=== Section Start ===

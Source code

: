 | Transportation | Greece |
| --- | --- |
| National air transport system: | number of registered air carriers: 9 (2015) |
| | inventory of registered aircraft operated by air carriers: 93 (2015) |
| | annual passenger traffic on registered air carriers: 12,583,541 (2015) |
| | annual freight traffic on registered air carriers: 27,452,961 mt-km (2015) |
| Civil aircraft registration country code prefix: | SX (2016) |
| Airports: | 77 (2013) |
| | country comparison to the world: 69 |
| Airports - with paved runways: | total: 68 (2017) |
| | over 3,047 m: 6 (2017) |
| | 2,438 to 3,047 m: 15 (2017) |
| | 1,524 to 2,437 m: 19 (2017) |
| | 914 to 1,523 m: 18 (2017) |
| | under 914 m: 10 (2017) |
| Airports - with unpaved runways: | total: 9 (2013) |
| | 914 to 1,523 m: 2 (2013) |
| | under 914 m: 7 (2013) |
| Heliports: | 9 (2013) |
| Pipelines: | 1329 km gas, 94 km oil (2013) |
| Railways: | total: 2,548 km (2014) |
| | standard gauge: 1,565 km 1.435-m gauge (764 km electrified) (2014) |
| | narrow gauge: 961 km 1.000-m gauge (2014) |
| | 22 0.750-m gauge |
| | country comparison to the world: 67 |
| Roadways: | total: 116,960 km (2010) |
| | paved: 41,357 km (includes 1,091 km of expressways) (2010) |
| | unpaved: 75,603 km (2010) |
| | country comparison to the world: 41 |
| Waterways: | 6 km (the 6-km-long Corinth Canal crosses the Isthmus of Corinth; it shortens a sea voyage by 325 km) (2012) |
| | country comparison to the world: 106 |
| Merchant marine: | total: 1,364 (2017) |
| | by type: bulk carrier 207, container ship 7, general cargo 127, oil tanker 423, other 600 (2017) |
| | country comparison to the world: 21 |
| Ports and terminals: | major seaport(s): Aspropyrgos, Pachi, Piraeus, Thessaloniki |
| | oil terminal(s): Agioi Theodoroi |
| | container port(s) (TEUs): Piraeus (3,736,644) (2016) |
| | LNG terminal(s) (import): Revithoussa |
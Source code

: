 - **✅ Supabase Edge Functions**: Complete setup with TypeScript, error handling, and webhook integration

=== Section End ===

- Work to be completed
Retype exactly the lines from the first line of the records above through the line containing "m: 2 (2013) |", both included, and nothing else.

- Response
Source code

: | Transportation | Greece |
| --- | --- |
| National air transport system: | number of registered air carriers: 9 (2015) |
| | inventory of registered aircraft operated by air carriers: 93 (2015) |
| | annual passenger traffic on registered air carriers: 12,583,541 (2015) |
| | annual freight traffic on registered air carriers: 27,452,961 mt-km (2015) |
| Civil aircraft registration country code prefix: | SX (2016) |
| Airports: | 77 (2013) |
| | country comparison to the world: 69 |
| Airports - with paved runways: | total: 68 (2017) |
| | over 3,047 m: 6 (2017) |
| | 2,438 to 3,047 m: 15 (2017) |
| | 1,524 to 2,437 m: 19 (2017) |
| | 914 to 1,523 m: 18 (2017) |
| | under 914 m: 10 (2017) |
| Airports - with unpaved runways: | total: 9 (2013) |
| | 914 to 1,523 m: 2 (2013) |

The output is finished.